### Task item
Count every line of the data that includes "TrOCR". State only the number.

### Data supplied

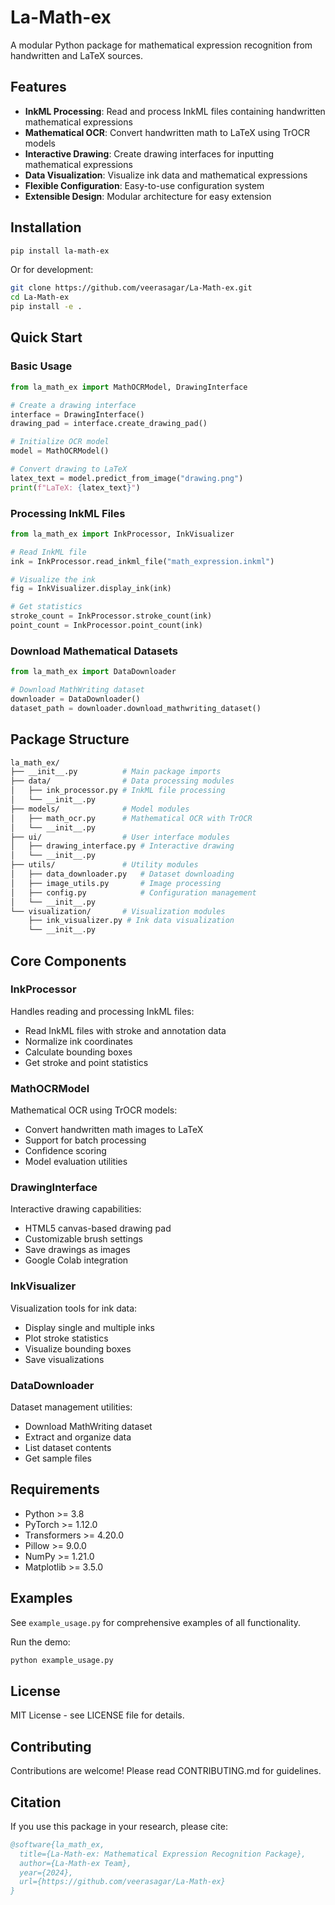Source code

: # La-Math-ex

A modular Python package for mathematical expression recognition from handwritten and LaTeX sources.

## Features

- **InkML Processing**: Read and process InkML files containing handwritten mathematical expressions
- **Mathematical OCR**: Convert handwritten math to LaTeX using TrOCR models
- **Interactive Drawing**: Create drawing interfaces for inputting mathematical expressions
- **Data Visualization**: Visualize ink data and mathematical expressions
- **Flexible Configuration**: Easy-to-use configuration system
- **Extensible Design**: Modular architecture for easy extension

## Installation

```bash
pip install la-math-ex
```

Or for development:

```bash
git clone https://github.com/veerasagar/La-Math-ex.git
cd La-Math-ex
pip install -e .
```

## Quick Start

### Basic Usage

```python
from la_math_ex import MathOCRModel, DrawingInterface

# Create a drawing interface
interface = DrawingInterface()
drawing_pad = interface.create_drawing_pad()

# Initialize OCR model
model = MathOCRModel()

# Convert drawing to LaTeX
latex_text = model.predict_from_image("drawing.png")
print(f"LaTeX: {latex_text}")
```

### Processing InkML Files

```python
from la_math_ex import InkProcessor, InkVisualizer

# Read InkML file
ink = InkProcessor.read_inkml_file("math_expression.inkml")

# Visualize the ink
fig = InkVisualizer.display_ink(ink)

# Get statistics
stroke_count = InkProcessor.stroke_count(ink)
point_count = InkProcessor.point_count(ink)
```

### Download Mathematical Datasets

```python
from la_math_ex import DataDownloader

# Download MathWriting dataset
downloader = DataDownloader()
dataset_path = downloader.download_mathwriting_dataset()
```

## Package Structure

```bash
la_math_ex/
├── __init__.py          # Main package imports
├── data/                # Data processing modules
│   ├── ink_processor.py # InkML file processing
│   └── __init__.py
├── models/              # Model modules
│   ├── math_ocr.py      # Mathematical OCR with TrOCR
│   └── __init__.py
├── ui/                  # User interface modules
│   ├── drawing_interface.py # Interactive drawing
│   └── __init__.py
├── utils/               # Utility modules
│   ├── data_downloader.py   # Dataset downloading
│   ├── image_utils.py       # Image processing
│   ├── config.py            # Configuration management
│   └── __init__.py
└── visualization/       # Visualization modules
    ├── ink_visualizer.py # Ink data visualization
    └── __init__.py
```

## Core Components

### InkProcessor

Handles reading and processing InkML files:

- Read InkML files with stroke and annotation data
- Normalize ink coordinates
- Calculate bounding boxes
- Get stroke and point statistics

### MathOCRModel

Mathematical OCR using TrOCR models:

- Convert handwritten math images to LaTeX
- Support for batch processing
- Confidence scoring
- Model evaluation utilities

### DrawingInterface

Interactive drawing capabilities:

- HTML5 canvas-based drawing pad
- Customizable brush settings
- Save drawings as images
- Google Colab integration

### InkVisualizer

Visualization tools for ink data:

- Display single and multiple inks
- Plot stroke statistics
- Visualize bounding boxes
- Save visualizations

### DataDownloader

Dataset management utilities:

- Download MathWriting dataset
- Extract and organize data
- List dataset contents
- Get sample files

## Requirements

- Python >= 3.8
- PyTorch >= 1.12.0
- Transformers >= 4.20.0
- Pillow >= 9.0.0
- NumPy >= 1.21.0
- Matplotlib >= 3.5.0

## Examples

See `example_usage.py` for comprehensive examples of all functionality.

Run the demo:

```bash
python example_usage.py
```

## License

MIT License - see LICENSE file for details.

## Contributing

Contributions are welcome! Please read CONTRIBUTING.md for guidelines.

## Citation

If you use this package in your research, please cite:

```bibtex
@software{la_math_ex,
  title={La-Math-ex: Mathematical Expression Recognition Package},
  author={La-Math-ex Team},
  year={2024},
  url={https://github.com/veerasagar/La-Math-ex}
}
```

### Written solution
3